How to complete this task -
Make an exact copy of all the entries below, with the pictures left out.

Source information -
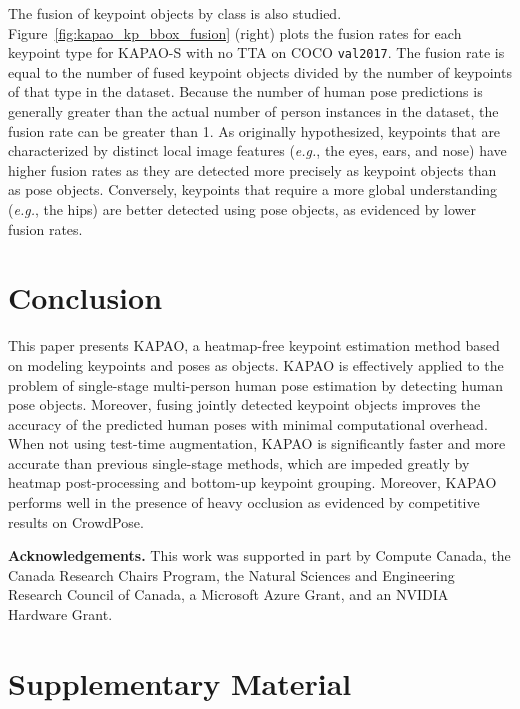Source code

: \documentclass[runningheads]{llncs}
\newcommand{\eg}{\textit{e.g.}}
\begin{document}
The fusion of keypoint objects by class is also studied. Figure~\ref{fig:kapao_kp_bbox_fusion} (right) plots the fusion rates for each keypoint type for KAPAO-S with no TTA on COCO \texttt{val2017}. The fusion rate is equal to the number of fused keypoint objects divided by the number of keypoints of that type in the dataset. Because the number of human pose predictions is generally greater than the actual number of person instances in the dataset, the fusion rate can be greater than 1. As originally hypothesized, keypoints that are characterized by distinct local image features (\eg, the eyes, ears, and nose) have higher fusion rates as they are detected more precisely as keypoint objects than as pose objects. Conversely, keypoints that require a more global understanding (\eg, the hips) are better detected using pose objects, as evidenced by lower fusion rates.

\section{Conclusion}
This paper presents KAPAO, a heatmap-free keypoint estimation method based on modeling keypoints and poses as objects. KAPAO is effectively applied to the problem of single-stage multi-person human pose estimation by detecting human pose objects. Moreover, fusing jointly detected keypoint objects improves the accuracy of the predicted human poses with minimal computational overhead. When not using test-time augmentation, KAPAO is significantly faster and more accurate than previous single-stage methods, which are impeded greatly by heatmap post-processing and bottom-up keypoint grouping. Moreover, KAPAO performs well in the presence of heavy occlusion as evidenced by competitive results on CrowdPose.

{\bigskip\noindent\small\textbf{Acknowledgements.} This work was supported in part by Compute Canada, the Canada Research Chairs Program, the Natural Sciences and Engineering Research Council of Canada, a Microsoft Azure Grant, and an NVIDIA Hardware Grant.}







\clearpage
\appendix

\section{Supplementary Material}
\end{document}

Exercise answer -
Source code

: \documentclass[runningheads]{llncs}
\newcommand{\eg}{\textit{e.g.}}
\begin{document}
The fusion of keypoint objects by class is also studied. Figure~\ref{fig:kapao_kp_bbox_fusion} (right) plots the fusion rates for each keypoint type for KAPAO-S with no TTA on COCO \texttt{val2017}. The fusion rate is equal to the number of fused keypoint objects divided by the number of keypoints of that type in the dataset. Because the number of human pose predictions is generally greater than the actual number of person instances in the dataset, the fusion rate can be greater than 1. As originally hypothesized, keypoints that are characterized by distinct local image features (\eg, the eyes, ears, and nose) have higher fusion rates as they are detected more precisely as keypoint objects than as pose objects. Conversely, keypoints that require a more global understanding (\eg, the hips) are better detected using pose objects, as evidenced by lower fusion rates.

\section{Conclusion}
This paper presents KAPAO, a heatmap-free keypoint estimation method based on modeling keypoints and poses as objects. KAPAO is effectively applied to the problem of single-stage multi-person human pose estimation by detecting human pose objects. Moreover, fusing jointly detected keypoint objects improves the accuracy of the predicted human poses with minimal computational overhead. When not using test-time augmentation, KAPAO is significantly faster and more accurate than previous single-stage methods, which are impeded greatly by heatmap post-processing and bottom-up keypoint grouping. Moreover, KAPAO performs well in the presence of heavy occlusion as evidenced by competitive results on CrowdPose.

{\bigskip\noindent\small\textbf{Acknowledgements.} This work was supported in part by Compute Canada, the Canada Research Chairs Program, the Natural Sciences and Engineering Research Council of Canada, a Microsoft Azure Grant, and an NVIDIA Hardware Grant.}







\clearpage
\appendix

\section{Supplementary Material}
\end{document}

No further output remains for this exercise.